1. Client-Side Key Generation

async function submitPayment(paymentData) {
  const idempotencyKey = crypto.randomUUID();
  
  const response = await fetch('/api/payments', {
    method: 'POST',
    headers: {
      'Content-Type': 'application/json',
      'Idempotency-Key': idempotencyKey
    },
    body: JSON.stringify(paymentData)
  });
  
  return response.json();
}

2. Server-Side Caching

Store idempotency keys with an expiration (24 hours is common):

import redis
from datetime import timedelta

redis_client = redis.Redis(host='localhost', port=6379, db=0)
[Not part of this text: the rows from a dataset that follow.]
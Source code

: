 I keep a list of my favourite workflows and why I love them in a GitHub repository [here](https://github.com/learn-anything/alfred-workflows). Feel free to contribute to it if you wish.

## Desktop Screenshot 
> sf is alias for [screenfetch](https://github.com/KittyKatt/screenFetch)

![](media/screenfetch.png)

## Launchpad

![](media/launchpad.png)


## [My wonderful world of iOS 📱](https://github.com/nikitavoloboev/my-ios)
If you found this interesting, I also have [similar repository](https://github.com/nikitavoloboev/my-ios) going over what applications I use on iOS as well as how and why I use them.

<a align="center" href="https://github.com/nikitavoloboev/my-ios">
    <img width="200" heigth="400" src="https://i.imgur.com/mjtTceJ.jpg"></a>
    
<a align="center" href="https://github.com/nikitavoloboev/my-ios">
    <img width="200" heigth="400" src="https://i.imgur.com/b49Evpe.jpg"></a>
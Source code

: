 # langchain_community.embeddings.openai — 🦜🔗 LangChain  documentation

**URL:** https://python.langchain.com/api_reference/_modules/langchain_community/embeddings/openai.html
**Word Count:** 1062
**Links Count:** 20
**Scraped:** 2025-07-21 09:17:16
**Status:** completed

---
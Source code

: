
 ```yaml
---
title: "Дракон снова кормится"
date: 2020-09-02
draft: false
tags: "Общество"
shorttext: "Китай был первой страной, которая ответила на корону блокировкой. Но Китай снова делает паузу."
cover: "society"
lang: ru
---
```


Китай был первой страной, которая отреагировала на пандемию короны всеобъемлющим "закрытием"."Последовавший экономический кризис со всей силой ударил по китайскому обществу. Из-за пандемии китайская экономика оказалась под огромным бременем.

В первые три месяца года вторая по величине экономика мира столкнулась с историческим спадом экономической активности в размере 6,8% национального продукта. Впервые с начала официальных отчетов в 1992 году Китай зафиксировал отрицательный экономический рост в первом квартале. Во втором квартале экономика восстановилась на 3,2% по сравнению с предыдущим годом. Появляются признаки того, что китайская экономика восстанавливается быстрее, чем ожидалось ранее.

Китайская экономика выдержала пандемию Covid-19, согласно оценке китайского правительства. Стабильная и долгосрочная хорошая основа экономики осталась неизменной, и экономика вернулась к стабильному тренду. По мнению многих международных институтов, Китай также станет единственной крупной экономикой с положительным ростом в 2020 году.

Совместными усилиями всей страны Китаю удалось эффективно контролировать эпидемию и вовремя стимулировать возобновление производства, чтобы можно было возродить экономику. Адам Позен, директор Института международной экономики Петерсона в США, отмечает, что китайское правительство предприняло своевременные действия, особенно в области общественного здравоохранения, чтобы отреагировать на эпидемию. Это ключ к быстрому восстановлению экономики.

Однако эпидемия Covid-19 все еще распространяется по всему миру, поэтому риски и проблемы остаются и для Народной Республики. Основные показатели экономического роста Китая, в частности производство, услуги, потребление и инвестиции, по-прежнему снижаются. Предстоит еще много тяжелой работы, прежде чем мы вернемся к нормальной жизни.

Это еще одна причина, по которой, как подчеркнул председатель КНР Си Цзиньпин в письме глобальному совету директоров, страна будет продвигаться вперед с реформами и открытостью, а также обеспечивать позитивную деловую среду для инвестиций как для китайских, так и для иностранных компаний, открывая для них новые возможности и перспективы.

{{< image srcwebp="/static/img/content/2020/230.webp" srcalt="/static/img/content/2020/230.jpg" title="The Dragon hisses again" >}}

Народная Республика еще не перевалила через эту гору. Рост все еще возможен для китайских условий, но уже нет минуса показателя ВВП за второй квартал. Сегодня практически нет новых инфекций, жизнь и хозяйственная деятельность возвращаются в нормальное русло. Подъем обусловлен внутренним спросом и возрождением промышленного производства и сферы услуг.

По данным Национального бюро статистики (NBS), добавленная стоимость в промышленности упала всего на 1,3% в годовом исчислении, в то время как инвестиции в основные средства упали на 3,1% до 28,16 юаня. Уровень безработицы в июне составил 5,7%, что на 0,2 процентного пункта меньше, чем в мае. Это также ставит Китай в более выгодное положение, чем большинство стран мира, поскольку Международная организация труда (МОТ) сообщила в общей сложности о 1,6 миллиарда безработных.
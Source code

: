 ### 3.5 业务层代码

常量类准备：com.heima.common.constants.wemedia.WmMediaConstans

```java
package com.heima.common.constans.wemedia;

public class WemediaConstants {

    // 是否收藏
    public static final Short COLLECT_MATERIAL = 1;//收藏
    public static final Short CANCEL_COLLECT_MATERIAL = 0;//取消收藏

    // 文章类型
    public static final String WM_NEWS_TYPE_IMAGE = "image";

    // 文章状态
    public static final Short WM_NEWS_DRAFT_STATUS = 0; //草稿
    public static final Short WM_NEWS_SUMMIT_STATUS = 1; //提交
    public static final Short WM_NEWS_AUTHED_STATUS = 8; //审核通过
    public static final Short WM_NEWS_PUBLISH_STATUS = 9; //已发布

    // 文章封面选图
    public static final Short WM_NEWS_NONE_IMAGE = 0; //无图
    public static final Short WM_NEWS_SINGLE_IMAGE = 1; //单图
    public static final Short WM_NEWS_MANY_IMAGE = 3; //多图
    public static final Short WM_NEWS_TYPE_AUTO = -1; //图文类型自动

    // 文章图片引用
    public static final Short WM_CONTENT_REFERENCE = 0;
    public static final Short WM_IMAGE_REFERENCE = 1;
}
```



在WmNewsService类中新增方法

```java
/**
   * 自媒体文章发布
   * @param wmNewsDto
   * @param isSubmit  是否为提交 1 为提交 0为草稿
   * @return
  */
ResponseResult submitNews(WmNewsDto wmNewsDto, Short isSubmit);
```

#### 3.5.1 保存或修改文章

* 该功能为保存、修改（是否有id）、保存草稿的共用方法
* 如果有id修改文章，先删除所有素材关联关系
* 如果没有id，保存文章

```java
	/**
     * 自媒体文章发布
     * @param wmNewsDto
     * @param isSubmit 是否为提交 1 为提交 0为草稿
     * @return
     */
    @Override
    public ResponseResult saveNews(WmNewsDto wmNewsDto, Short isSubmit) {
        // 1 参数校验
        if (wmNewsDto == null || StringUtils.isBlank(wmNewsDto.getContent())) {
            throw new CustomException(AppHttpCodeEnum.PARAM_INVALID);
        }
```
def cache_payment_result(idempotency_key, result):
    redis_client.setex(
        f"payment:{idempotency_key}",
        timedelta(hours=24),
        json.dumps(result)
    )

def get_cached_result(idempotency_key):
    cached = redis_client.get(f"payment:{idempotency_key}")
    return json.loads(cached) if cached else None

3. Race Condition Handling

Use Redis locks to prevent concurrent processing:

def process_payment_with_lock(idempotency_key, payment_data):
    lock_key = f"lock:{idempotency_key}"
    
    # Try to acquire lock
    if redis_client.set(lock_key, "1", nx=True, ex=60):
        try:
            # Check cache again (double-check pattern)
            cached = get_cached_result(idempotency_key)
            if cached:
                return cached
            
            # Process payment
            result = charge_customer(payment_data)
            cache_payment_result(idempotency_key, result)
            
            return result
        finally:
            redis_client.delete(lock_key)
    else:
        # Another request is processing, wait and retry
        time.sleep(0.1)
        return get_cached_result(idempotency_key)

Production Checklist

  • ✅ Generate keys client-side (UUID v4 or similar)
  • ✅ Validate key format server-side
  • ✅ Use persistent storage (Redis, PostgreSQL) not in-memory dict
  • ✅ Set appropriate TTL (24h recommended)
  • ✅ Handle race conditions with locks
  • ✅ Return 409 Conflict if same key used with different payload
  • ✅ Log idempotency key usage for debugging

The Takeaway

Idempotency keys are your insurance policy against duplicate charges. They’re simple to implement and save you from angry customers and support nightmares.

Rule of thumb: Any API endpoint that creates resources or triggers actions (especially payments) should support idempotency keys.